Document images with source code

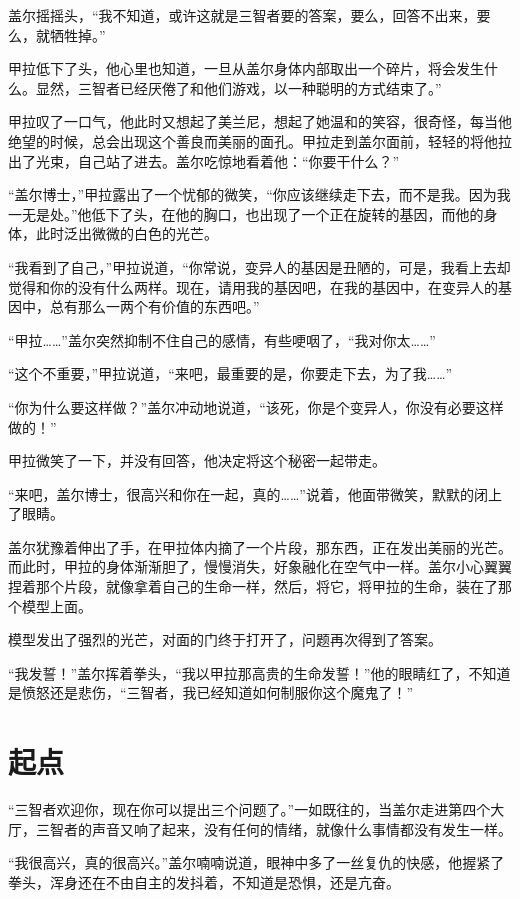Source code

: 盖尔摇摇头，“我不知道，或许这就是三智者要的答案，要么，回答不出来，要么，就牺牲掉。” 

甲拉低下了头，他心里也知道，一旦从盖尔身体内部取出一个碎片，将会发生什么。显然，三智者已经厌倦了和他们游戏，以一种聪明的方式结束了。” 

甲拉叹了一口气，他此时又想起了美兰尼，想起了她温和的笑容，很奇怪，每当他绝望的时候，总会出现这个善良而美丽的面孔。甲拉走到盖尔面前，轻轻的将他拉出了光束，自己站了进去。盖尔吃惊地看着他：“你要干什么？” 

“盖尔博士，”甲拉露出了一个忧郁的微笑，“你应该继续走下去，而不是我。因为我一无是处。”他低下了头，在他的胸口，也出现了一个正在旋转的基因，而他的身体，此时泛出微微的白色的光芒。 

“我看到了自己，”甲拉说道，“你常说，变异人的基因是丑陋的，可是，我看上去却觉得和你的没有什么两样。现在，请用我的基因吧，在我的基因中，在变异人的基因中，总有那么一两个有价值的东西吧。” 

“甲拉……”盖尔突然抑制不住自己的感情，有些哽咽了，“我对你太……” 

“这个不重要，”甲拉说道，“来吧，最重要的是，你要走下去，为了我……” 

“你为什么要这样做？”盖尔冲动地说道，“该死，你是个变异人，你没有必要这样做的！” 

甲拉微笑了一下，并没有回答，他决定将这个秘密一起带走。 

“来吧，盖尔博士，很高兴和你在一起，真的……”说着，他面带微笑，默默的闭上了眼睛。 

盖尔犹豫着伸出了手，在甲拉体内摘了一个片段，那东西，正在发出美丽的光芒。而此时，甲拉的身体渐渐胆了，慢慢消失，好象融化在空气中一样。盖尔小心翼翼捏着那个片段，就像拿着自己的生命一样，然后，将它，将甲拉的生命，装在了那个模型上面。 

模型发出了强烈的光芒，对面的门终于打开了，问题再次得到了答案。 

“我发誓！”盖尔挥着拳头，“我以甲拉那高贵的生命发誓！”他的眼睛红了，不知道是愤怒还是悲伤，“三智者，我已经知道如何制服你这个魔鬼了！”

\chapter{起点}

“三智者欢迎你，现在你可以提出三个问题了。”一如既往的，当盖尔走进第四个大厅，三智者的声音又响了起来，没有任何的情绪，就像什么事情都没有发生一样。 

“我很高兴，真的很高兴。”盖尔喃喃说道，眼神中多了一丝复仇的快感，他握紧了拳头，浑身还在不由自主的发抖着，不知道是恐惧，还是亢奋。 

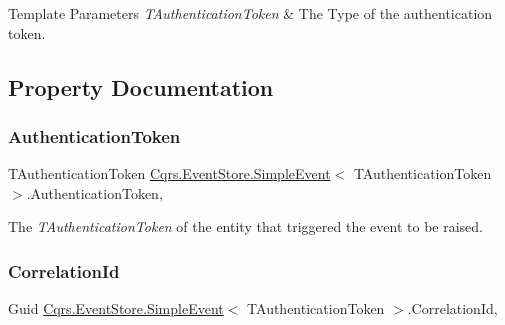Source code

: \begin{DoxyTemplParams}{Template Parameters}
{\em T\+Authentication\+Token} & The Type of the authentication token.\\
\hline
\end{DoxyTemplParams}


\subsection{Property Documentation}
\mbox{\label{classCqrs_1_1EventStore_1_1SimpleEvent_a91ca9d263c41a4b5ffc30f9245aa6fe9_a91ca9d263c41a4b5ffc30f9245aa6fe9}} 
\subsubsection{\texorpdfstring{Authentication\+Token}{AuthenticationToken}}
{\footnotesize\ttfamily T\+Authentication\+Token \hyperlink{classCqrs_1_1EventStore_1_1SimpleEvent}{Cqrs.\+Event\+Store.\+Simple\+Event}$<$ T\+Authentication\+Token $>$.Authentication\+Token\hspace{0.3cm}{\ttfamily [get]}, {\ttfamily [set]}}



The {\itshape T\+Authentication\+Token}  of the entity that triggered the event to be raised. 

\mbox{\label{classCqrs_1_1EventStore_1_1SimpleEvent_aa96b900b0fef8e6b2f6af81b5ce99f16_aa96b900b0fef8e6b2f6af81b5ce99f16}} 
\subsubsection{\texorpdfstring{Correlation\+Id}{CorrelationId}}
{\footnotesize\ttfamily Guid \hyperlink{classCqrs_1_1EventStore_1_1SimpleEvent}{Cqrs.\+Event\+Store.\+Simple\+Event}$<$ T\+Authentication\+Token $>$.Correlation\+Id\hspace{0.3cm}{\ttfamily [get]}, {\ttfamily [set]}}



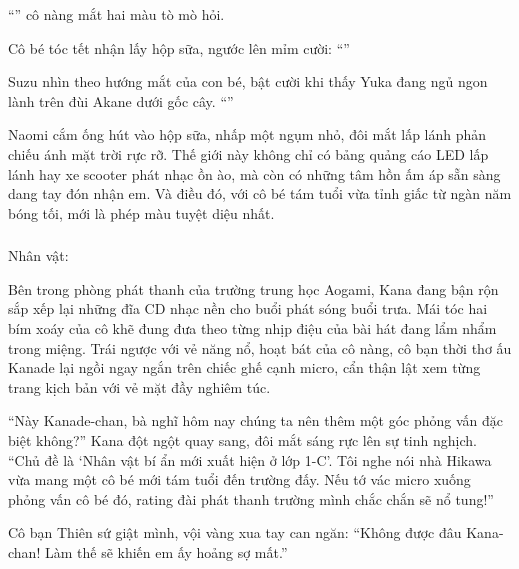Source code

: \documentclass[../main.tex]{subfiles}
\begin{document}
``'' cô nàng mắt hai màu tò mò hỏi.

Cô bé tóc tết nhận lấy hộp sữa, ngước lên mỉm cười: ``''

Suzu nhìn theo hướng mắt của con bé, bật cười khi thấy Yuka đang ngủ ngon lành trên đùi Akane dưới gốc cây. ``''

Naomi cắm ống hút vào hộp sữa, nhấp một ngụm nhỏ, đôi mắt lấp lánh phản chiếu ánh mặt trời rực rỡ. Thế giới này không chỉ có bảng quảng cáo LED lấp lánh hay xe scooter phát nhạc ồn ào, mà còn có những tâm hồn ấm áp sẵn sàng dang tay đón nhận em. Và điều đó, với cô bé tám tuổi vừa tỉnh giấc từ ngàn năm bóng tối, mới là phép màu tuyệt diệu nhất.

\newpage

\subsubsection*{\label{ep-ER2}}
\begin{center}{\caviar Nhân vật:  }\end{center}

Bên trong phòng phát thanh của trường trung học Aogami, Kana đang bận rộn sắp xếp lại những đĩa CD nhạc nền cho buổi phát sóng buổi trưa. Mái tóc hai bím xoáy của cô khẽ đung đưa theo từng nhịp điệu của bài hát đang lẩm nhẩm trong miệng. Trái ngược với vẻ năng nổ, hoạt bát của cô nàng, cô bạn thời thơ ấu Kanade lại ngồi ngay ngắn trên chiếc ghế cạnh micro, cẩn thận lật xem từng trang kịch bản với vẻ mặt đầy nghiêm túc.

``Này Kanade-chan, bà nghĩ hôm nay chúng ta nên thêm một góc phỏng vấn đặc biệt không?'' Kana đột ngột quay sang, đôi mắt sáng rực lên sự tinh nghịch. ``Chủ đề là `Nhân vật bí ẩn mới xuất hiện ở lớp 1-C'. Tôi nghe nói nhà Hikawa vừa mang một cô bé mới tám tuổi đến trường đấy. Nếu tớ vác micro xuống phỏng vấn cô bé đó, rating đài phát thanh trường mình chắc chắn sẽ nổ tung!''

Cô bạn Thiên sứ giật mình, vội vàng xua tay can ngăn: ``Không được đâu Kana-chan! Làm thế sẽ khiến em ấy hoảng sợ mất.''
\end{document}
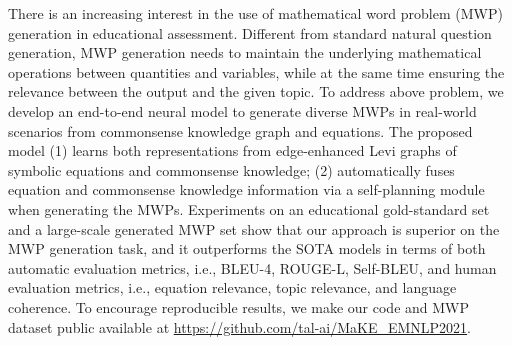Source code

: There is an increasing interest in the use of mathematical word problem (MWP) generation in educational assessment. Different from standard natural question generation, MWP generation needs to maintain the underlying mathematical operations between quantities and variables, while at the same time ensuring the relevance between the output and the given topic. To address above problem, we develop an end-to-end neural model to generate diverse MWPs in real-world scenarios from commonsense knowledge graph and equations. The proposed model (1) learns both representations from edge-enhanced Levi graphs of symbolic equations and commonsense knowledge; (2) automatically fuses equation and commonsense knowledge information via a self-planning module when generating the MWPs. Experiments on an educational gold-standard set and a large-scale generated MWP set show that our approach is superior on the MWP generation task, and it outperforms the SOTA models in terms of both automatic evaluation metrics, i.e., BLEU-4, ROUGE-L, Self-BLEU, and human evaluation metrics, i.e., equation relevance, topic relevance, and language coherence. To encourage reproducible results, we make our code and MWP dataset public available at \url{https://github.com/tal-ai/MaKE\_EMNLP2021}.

Exercise objective:
Restate the entries above word for word, minus the pictures.

Answer box:
Source code

: 盖尔摇摇头，“我不知道，或许这就是三智者要的答案，要么，回答不出来，要么，就牺牲掉。” 

甲拉低下了头，他心里也知道，一旦从盖尔身体内部取出一个碎片，将会发生什么。显然，三智者已经厌倦了和他们游戏，以一种聪明的方式结束了。” 

甲拉叹了一口气，他此时又想起了美兰尼，想起了她温和的笑容，很奇怪，每当他绝望的时候，总会出现这个善良而美丽的面孔。甲拉走到盖尔面前，轻轻的将他拉出了光束，自己站了进去。盖尔吃惊地看着他：“你要干什么？” 

“盖尔博士，”甲拉露出了一个忧郁的微笑，“你应该继续走下去，而不是我。因为我一无是处。”他低下了头，在他的胸口，也出现了一个正在旋转的基因，而他的身体，此时泛出微微的白色的光芒。 

“我看到了自己，”甲拉说道，“你常说，变异人的基因是丑陋的，可是，我看上去却觉得和你的没有什么两样。现在，请用我的基因吧，在我的基因中，在变异人的基因中，总有那么一两个有价值的东西吧。” 

“甲拉……”盖尔突然抑制不住自己的感情，有些哽咽了，“我对你太……” 

“这个不重要，”甲拉说道，“来吧，最重要的是，你要走下去，为了我……” 

“你为什么要这样做？”盖尔冲动地说道，“该死，你是个变异人，你没有必要这样做的！” 

甲拉微笑了一下，并没有回答，他决定将这个秘密一起带走。 

“来吧，盖尔博士，很高兴和你在一起，真的……”说着，他面带微笑，默默的闭上了眼睛。 

盖尔犹豫着伸出了手，在甲拉体内摘了一个片段，那东西，正在发出美丽的光芒。而此时，甲拉的身体渐渐胆了，慢慢消失，好象融化在空气中一样。盖尔小心翼翼捏着那个片段，就像拿着自己的生命一样，然后，将它，将甲拉的生命，装在了那个模型上面。 

模型发出了强烈的光芒，对面的门终于打开了，问题再次得到了答案。 

“我发誓！”盖尔挥着拳头，“我以甲拉那高贵的生命发誓！”他的眼睛红了，不知道是愤怒还是悲伤，“三智者，我已经知道如何制服你这个魔鬼了！”

\chapter{起点}

“三智者欢迎你，现在你可以提出三个问题了。”一如既往的，当盖尔走进第四个大厅，三智者的声音又响了起来，没有任何的情绪，就像什么事情都没有发生一样。 

“我很高兴，真的很高兴。”盖尔喃喃说道，眼神中多了一丝复仇的快感，他握紧了拳头，浑身还在不由自主的发抖着，不知道是恐惧，还是亢奋。 

Source code

: \begin{DoxyTemplParams}{Template Parameters}
{\em T\+Authentication\+Token} & The Type of the authentication token.\\
\hline
\end{DoxyTemplParams}


\subsection{Property Documentation}
\mbox{\label{classCqrs_1_1EventStore_1_1SimpleEvent_a91ca9d263c41a4b5ffc30f9245aa6fe9_a91ca9d263c41a4b5ffc30f9245aa6fe9}} 
\subsubsection{\texorpdfstring{Authentication\+Token}{AuthenticationToken}}
{\footnotesize\ttfamily T\+Authentication\+Token \hyperlink{classCqrs_1_1EventStore_1_1SimpleEvent}{Cqrs.\+Event\+Store.\+Simple\+Event}$<$ T\+Authentication\+Token $>$.Authentication\+Token\hspace{0.3cm}{\ttfamily [get]}, {\ttfamily [set]}}



The {\itshape T\+Authentication\+Token}  of the entity that triggered the event to be raised. 

\mbox{\label{classCqrs_1_1EventStore_1_1SimpleEvent_aa96b900b0fef8e6b2f6af81b5ce99f16_aa96b900b0fef8e6b2f6af81b5ce99f16}} 
\subsubsection{\texorpdfstring{Correlation\+Id}{CorrelationId}}
{\footnotesize\ttfamily Guid \hyperlink{classCqrs_1_1EventStore_1_1SimpleEvent}{Cqrs.\+Event\+Store.\+Simple\+Event}$<$ T\+Authentication\+Token $>$.Correlation\+Id\hspace{0.3cm}{\ttfamily [get]}, {\ttfamily [set]}}



Source code

: \documentclass[../main.tex]{subfiles}
\begin{document}
``'' cô nàng mắt hai màu tò mò hỏi.

Cô bé tóc tết nhận lấy hộp sữa, ngước lên mỉm cười: ``''

Suzu nhìn theo hướng mắt của con bé, bật cười khi thấy Yuka đang ngủ ngon lành trên đùi Akane dưới gốc cây. ``''

Naomi cắm ống hút vào hộp sữa, nhấp một ngụm nhỏ, đôi mắt lấp lánh phản chiếu ánh mặt trời rực rỡ. Thế giới này không chỉ có bảng quảng cáo LED lấp lánh hay xe scooter phát nhạc ồn ào, mà còn có những tâm hồn ấm áp sẵn sàng dang tay đón nhận em. Và điều đó, với cô bé tám tuổi vừa tỉnh giấc từ ngàn năm bóng tối, mới là phép màu tuyệt diệu nhất.

\newpage

\subsubsection*{\label{ep-ER2}}
\begin{center}{\caviar Nhân vật:  }\end{center}

Bên trong phòng phát thanh của trường trung học Aogami, Kana đang bận rộn sắp xếp lại những đĩa CD nhạc nền cho buổi phát sóng buổi trưa. Mái tóc hai bím xoáy của cô khẽ đung đưa theo từng nhịp điệu của bài hát đang lẩm nhẩm trong miệng. Trái ngược với vẻ năng nổ, hoạt bát của cô nàng, cô bạn thời thơ ấu Kanade lại ngồi ngay ngắn trên chiếc ghế cạnh micro, cẩn thận lật xem từng trang kịch bản với vẻ mặt đầy nghiêm túc.

``Này Kanade-chan, bà nghĩ hôm nay chúng ta nên thêm một góc phỏng vấn đặc biệt không?'' Kana đột ngột quay sang, đôi mắt sáng rực lên sự tinh nghịch. ``Chủ đề là `Nhân vật bí ẩn mới xuất hiện ở lớp 1-C'. Tôi nghe nói nhà Hikawa vừa mang một cô bé mới tám tuổi đến trường đấy. Nếu tớ vác micro xuống phỏng vấn cô bé đó, rating đài phát thanh trường mình chắc chắn sẽ nổ tung!''

Cô bạn Thiên sứ giật mình, vội vàng xua tay can ngăn: ``Không được đâu Kana-chan! Làm thế sẽ khiến em ấy hoảng sợ mất.''
\end{document}
Source code

: There is an increasing interest in the use of mathematical word problem (MWP) generation in educational assessment. Different from standard natural question generation, MWP generation needs to maintain the underlying mathematical operations between quantities and variables, while at the same time ensuring the relevance between the output and the given topic. To address above problem, we develop an end-to-end neural model to generate diverse MWPs in real-world scenarios from commonsense knowledge graph and equations. The proposed model (1) learns both representations from edge-enhanced Levi graphs of symbolic equations and commonsense knowledge; (2) automatically fuses equation and commonsense knowledge information via a self-planning module when generating the MWPs. Experiments on an educational gold-standard set and a large-scale generated MWP set show that our approach is superior on the MWP generation task, and it outperforms the SOTA models in terms of both automatic evaluation metrics, i.e., BLEU-4, ROUGE-L, Self-BLEU, and human evaluation metrics, i.e., equation relevance, topic relevance, and language coherence. To encourage reproducible results, we make our code and MWP dataset public available at \url{https://github.com/tal-ai/MaKE\_EMNLP2021}.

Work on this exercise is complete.